"Mr. Perfectly Fine" is a song written and recorded by American singer-songwriter Taylor Swift for her first re-recorded album, Fearless (Taylor's Version) (2021), a re-recording of her 2008 album. Produced by Swift and Jack Antonoff, the track is a country pop and pop rock song with lyrics about the tumultuous feelings after a derailed romantic relationship, using extensive antonomasia and wordplay. Music critics picked it as an album highlight, deeming its lyrics witty and the production catchy.

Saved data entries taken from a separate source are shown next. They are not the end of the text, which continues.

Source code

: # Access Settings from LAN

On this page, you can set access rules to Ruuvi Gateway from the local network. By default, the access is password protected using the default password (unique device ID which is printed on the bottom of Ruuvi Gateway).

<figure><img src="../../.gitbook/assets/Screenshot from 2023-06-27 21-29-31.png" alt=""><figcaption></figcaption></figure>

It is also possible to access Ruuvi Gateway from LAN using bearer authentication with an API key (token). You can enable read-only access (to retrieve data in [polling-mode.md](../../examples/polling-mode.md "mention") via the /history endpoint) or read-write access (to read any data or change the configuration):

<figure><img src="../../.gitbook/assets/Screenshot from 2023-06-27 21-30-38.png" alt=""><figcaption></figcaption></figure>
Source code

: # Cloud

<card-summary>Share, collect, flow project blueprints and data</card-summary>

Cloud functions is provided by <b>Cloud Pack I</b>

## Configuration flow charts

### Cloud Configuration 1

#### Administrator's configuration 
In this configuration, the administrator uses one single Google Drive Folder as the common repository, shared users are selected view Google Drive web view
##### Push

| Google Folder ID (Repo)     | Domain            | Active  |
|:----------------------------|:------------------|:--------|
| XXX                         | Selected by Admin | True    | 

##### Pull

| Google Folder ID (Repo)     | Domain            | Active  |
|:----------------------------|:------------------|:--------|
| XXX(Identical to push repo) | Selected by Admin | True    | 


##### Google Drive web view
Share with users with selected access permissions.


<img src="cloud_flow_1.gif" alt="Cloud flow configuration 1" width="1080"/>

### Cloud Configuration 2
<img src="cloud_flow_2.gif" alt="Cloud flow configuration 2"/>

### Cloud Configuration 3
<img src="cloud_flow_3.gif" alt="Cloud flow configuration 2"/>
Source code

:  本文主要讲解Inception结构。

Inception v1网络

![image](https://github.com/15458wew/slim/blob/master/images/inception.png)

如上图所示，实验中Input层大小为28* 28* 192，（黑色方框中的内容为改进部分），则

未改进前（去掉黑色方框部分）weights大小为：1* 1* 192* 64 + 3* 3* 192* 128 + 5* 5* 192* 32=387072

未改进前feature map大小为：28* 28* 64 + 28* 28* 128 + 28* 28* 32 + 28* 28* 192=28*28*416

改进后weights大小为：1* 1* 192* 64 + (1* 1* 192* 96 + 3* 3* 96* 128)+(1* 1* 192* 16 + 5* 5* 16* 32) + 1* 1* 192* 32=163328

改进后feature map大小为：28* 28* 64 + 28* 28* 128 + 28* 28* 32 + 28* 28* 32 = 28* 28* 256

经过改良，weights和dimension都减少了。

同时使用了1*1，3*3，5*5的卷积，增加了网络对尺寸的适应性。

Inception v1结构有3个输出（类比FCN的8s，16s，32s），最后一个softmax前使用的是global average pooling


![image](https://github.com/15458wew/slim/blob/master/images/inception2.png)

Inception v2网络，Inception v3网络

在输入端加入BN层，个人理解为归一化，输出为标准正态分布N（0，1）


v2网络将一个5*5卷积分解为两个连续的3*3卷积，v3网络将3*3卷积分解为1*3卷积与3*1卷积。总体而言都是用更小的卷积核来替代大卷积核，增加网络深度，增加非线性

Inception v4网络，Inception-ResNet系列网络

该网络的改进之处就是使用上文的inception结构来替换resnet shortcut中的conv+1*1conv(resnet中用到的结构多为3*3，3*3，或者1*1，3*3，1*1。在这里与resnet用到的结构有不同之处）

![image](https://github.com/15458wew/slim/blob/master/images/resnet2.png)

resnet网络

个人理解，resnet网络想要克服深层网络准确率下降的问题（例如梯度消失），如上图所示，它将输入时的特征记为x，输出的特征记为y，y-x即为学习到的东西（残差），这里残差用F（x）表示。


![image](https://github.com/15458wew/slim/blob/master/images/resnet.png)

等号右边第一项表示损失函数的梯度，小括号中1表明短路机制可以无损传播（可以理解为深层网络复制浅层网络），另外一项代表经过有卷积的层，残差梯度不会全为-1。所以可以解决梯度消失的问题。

"Mr. Perfectly Fine" was released for download and streaming without prior promotion on April 7, 2021, via Republic Records. It is one of the six unreleased "From the Vault" tracks on Fearless (Taylor's Version). "Mr. Perfectly Fine" peaked at number 30 on the US Billboard Hot 100 and number two on the Hot Country Songs chart. The song also reached the top 30 of charts in Australia, Canada, Ireland, New Zealand, Singapore, and the United Kingdom. Its release was accompanied by a lyric video released to Swift's YouTube channel.

Background and release

On February 11, 2021, following the dispute regarding the rights to the masters of her first six studio albums, Taylor Swift announced that the first of her re-recorded albums, Fearless (Taylor's Version), a re-recording of Swift's 2008 album Fearless, would be released on April 9, 2021. Alongside the announcement, Swift revealed she would release six songs, all dubbed "from the Vault" that did not make the 2008 album or the 2009 reissue. Swift explained several reasons for the scrapping of the tracks, including not wanting too many breakup or down-tempo songs on the album, and the limitations of how many songs could fit on CDs in 2008. In her announcement of the album, Swift wrote "I've decided I want you to have the whole story. See the entire vivid picture, and let you into the entire dreamscape that is my Fearless album." Swift originally wrote "Mr. Perfectly Fine" in 2008.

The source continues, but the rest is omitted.